Re: [PATCH 2/4] arm64/x86: KVM: Introduce steal time cap

Marc Zyngier <maz@xxxxxxxxxx> · Mon, 22 Jun 2020 11:39:49 +0100

On 2020-06-22 11:31, Andrew Jones wrote:
On Mon, Jun 22, 2020 at 10:51:47AM +0100, Marc Zyngier wrote:
On 2020-06-22 09:41, Andrew Jones wrote:
> On Mon, Jun 22, 2020 at 09:20:02AM +0100, Marc Zyngier wrote:
> > Hi Andrew,
> >
> > On 2020-06-19 19:46, Andrew Jones wrote:
> > > arm64 requires a vcpu fd (KVM_HAS_DEVICE_ATTR vcpu ioctl) to probe
> > > support for steal time. However this is unnecessary and complicates
> > > userspace (userspace may prefer delaying vcpu creation until after
> > > feature probing). Since probing steal time only requires a KVM fd,
> > > we introduce a cap that can be checked.
> >
> > So this is purely an API convenience, right? You want a way to
> > identify the presence of steal time accounting without having to
> > create a vcpu? It would have been nice to have this requirement
> > before we merged this code :-(.
>
> Yes. I wish I had considered it more closely when I was reviewing the
> patches. And, I believe we have yet another user interface issue that
> I'm looking at now. Without the VCPU feature bit I'm not sure how easy
> it will be for a migration to fail when attempting to migrate from a
> host
> with steal-time enabled to one that does not support steal-time. So it's
> starting to look like steal-time should have followed the pmu pattern
> completely, not just the vcpu device ioctl part.

Should we consider disabling steal time altogether until this is 
worked out?

I think we can leave it alone and just try to resolve it before merging
QEMU patches (which I'm working on now). It doesn't look like kvmtool 
or
rust-vmm (the only other two KVM userspaces I'm paying some attention 
to)
do anything with steal-time yet, so they won't notice. And, I'm not 
sure
disabling steal-time for any other userspaces is better than just 
trying
to keep them working the best we can while improving the uapi.

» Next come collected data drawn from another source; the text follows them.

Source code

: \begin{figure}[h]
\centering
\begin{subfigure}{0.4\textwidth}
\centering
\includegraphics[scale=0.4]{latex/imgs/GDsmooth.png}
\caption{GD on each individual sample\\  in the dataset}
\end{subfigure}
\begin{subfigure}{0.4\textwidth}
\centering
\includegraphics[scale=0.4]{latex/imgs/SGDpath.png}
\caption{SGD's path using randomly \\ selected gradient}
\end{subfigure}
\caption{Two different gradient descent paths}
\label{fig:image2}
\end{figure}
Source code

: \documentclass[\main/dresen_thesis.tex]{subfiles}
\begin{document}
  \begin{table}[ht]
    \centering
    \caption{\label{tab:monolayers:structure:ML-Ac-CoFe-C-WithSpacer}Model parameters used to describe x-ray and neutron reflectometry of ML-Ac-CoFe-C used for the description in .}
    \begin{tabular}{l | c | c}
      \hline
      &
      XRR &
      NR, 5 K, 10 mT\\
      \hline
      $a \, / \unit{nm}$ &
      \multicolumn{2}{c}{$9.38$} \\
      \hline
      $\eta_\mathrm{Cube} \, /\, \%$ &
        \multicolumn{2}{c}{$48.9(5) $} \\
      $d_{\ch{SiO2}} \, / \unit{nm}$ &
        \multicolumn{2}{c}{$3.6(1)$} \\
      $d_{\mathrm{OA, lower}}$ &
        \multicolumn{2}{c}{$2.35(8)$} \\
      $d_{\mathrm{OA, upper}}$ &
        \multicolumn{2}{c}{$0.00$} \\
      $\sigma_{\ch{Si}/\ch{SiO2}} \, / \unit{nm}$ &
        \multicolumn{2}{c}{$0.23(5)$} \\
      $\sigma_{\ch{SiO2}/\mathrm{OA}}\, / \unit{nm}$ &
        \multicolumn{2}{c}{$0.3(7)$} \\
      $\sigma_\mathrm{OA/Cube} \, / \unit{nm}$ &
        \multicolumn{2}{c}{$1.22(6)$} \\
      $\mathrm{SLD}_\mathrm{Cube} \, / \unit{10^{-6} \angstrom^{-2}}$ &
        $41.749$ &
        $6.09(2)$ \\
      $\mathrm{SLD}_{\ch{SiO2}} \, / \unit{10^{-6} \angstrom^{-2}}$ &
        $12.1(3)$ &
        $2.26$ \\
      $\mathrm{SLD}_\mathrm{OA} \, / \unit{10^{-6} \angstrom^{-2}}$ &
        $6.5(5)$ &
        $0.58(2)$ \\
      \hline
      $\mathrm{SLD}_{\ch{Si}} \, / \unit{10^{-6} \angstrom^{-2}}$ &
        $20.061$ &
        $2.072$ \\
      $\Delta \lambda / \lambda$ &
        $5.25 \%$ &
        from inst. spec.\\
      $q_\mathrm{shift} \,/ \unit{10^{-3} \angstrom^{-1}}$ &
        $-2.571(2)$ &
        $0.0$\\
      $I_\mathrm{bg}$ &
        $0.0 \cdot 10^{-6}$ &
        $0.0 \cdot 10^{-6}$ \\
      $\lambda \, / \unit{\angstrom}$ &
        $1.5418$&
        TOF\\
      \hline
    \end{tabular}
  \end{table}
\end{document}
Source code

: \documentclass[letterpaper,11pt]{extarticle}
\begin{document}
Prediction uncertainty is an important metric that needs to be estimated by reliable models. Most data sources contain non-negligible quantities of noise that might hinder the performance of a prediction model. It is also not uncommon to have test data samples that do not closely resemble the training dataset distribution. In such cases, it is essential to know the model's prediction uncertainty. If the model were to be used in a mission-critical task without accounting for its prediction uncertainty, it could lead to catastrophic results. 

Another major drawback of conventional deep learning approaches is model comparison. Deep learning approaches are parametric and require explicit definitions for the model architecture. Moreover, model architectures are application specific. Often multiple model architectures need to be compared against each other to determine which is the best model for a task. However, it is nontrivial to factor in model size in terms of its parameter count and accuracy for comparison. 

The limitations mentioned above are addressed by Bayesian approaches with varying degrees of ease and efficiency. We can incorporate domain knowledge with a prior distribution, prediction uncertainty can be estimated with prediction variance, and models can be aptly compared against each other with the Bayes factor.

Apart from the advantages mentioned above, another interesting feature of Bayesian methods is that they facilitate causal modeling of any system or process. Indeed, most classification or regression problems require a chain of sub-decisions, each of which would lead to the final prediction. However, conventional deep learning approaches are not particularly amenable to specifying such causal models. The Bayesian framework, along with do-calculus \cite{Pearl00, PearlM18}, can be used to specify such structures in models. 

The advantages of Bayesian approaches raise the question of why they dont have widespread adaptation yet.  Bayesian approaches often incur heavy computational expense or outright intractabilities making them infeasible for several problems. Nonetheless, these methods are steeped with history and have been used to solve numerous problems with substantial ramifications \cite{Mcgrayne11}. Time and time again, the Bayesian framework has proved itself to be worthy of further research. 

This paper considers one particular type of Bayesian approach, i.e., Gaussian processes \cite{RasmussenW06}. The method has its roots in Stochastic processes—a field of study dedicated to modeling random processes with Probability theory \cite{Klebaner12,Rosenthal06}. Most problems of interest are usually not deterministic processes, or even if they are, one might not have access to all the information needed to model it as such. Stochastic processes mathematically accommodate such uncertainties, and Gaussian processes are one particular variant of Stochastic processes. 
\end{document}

Is it only migration that is affected? Or do you see issues that would
affect non-migrating userspace?

[...]

Accepting the pvtime attributes (setting up the per-vcpu area) has two
effects: we promise both the guest and userspace that we will provide
the guest with steal time. By not checking sched_info_on(), we lie to
both, with potential consequences. It really feels like a bug.

Yes, I agree now. Again, following the pmu pattern looks best here. The
pmu will report that it doesn't have the attr support when its 
underlying
kernel support (perf counters) doesn't exist. That's a direct analogy 
with
steal-time relying on sched_info_on().

Indeed. I'd be happy to take a fix early if you can spin one.

I'll work up another version of this series doing that, but before 
posting
I'll look at the migration issue a bit more and likely post something 
for
that as well.

OK. I'll park this series for now.

Thanks,

        M.
--
Jazz is not dead. It just smells funny...